BEGIN Given records
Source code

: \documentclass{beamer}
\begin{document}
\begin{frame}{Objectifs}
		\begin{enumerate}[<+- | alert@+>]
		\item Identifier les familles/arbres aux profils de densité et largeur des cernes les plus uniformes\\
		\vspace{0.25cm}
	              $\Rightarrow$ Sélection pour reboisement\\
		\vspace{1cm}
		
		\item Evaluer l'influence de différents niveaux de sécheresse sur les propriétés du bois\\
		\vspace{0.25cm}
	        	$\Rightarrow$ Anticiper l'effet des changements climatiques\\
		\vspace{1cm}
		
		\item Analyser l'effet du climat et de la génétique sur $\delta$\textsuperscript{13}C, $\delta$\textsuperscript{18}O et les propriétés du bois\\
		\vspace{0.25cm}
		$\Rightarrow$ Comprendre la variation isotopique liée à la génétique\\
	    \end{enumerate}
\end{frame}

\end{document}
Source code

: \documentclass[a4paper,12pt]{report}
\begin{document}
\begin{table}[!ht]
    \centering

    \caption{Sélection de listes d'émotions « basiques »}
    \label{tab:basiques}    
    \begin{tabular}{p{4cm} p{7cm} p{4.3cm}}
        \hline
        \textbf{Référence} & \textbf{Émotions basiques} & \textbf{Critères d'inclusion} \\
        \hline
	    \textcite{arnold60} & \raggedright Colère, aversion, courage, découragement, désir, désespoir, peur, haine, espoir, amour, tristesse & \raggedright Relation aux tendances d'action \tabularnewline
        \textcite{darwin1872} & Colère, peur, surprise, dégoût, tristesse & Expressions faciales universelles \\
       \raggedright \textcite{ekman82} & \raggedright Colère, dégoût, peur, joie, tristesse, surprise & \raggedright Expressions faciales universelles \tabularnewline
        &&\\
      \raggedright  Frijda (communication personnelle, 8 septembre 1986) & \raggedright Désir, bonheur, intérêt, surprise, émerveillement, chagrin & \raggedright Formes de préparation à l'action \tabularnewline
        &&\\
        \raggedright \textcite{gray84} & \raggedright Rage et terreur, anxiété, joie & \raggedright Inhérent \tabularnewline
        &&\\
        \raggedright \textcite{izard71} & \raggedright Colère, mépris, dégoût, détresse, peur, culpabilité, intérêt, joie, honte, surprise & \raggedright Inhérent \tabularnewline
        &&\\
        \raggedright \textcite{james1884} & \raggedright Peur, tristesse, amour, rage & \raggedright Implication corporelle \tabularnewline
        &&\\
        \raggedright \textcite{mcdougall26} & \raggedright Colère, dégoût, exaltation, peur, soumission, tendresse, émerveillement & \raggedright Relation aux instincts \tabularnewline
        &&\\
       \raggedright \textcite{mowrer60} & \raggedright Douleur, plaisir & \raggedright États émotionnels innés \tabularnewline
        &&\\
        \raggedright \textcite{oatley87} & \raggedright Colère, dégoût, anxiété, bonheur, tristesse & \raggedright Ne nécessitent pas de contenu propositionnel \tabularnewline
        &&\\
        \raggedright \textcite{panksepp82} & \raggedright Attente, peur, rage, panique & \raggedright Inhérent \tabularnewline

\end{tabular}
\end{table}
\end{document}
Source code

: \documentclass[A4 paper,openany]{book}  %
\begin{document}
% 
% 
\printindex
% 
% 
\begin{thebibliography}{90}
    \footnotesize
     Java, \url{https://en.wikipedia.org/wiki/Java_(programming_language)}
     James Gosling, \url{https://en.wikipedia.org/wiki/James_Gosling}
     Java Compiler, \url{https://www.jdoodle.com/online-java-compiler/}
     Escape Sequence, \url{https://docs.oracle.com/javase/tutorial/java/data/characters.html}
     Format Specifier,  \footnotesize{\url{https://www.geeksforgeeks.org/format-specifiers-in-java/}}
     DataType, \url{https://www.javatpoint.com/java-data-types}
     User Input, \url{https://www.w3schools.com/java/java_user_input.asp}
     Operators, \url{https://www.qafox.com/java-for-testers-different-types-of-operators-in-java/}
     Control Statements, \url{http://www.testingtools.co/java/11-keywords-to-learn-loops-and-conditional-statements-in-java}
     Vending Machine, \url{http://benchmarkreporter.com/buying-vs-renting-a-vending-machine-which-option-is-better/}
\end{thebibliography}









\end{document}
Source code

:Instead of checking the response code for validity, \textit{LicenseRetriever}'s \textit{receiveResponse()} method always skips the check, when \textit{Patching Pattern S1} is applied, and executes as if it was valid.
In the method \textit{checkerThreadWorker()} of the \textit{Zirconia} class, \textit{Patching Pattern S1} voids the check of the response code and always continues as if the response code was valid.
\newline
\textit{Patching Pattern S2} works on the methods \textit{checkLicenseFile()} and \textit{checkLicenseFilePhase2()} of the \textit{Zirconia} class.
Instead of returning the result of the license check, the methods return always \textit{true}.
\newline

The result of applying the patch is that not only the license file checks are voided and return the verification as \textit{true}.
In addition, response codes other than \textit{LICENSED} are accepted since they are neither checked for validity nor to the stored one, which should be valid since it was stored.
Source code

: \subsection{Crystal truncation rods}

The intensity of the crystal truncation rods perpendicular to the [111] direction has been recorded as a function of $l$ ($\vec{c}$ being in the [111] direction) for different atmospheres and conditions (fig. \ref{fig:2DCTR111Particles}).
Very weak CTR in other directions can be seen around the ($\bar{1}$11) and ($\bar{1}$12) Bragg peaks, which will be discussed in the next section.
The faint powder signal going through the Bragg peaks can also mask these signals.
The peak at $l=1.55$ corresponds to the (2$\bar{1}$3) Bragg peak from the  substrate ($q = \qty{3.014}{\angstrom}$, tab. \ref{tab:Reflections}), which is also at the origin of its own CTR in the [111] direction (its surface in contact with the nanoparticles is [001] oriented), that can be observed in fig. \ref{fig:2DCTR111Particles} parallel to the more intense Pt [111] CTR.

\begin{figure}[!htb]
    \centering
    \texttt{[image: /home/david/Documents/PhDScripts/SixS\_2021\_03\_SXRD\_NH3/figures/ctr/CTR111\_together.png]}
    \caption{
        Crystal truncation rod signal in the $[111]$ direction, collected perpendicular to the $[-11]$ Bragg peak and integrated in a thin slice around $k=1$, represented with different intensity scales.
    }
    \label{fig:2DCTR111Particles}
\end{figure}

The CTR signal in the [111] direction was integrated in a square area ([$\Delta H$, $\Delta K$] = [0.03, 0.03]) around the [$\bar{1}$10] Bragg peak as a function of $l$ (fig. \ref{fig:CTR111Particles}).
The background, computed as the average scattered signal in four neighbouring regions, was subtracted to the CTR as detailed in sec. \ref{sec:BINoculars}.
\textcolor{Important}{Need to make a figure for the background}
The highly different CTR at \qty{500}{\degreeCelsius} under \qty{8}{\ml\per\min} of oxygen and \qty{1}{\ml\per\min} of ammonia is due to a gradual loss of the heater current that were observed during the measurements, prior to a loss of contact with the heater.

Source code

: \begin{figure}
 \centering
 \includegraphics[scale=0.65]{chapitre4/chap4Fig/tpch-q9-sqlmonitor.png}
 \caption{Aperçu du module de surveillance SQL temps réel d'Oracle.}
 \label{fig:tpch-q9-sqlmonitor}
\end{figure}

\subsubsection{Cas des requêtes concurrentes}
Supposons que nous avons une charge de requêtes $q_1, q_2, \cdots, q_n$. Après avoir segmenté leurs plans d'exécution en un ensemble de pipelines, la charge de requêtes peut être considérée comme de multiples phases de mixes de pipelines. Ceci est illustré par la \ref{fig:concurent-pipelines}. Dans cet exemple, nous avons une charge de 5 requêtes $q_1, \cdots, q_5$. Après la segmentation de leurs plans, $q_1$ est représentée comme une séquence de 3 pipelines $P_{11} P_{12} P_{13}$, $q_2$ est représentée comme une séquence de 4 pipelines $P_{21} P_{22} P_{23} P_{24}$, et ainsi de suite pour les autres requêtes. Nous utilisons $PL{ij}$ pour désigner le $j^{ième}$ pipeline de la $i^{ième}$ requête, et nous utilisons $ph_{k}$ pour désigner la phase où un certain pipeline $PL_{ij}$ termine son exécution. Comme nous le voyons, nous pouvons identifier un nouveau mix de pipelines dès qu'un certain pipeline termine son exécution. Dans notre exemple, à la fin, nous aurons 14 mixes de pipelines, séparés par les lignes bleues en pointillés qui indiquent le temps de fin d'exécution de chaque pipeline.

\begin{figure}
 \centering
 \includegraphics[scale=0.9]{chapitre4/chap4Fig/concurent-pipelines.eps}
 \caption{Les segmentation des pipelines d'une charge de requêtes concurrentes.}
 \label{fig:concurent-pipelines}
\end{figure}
END Given records
- Problem to solve: In the records above, find each line that mentions the string "integrated", then copy it.

- Task result:
        Crystal truncation rod signal in the $[111]$ direction, collected perpendicular to the $[-11]$ Bragg peak and integrated in a thin slice around $k=1$, represented with different intensity scales.
The CTR signal in the [111] direction was integrated in a square area ([$\Delta H$, $\Delta K$] = [0.03, 0.03]) around the [$\bar{1}$10] Bragg peak as a function of $l$ (fig. \ref{fig:CTR111Particles}).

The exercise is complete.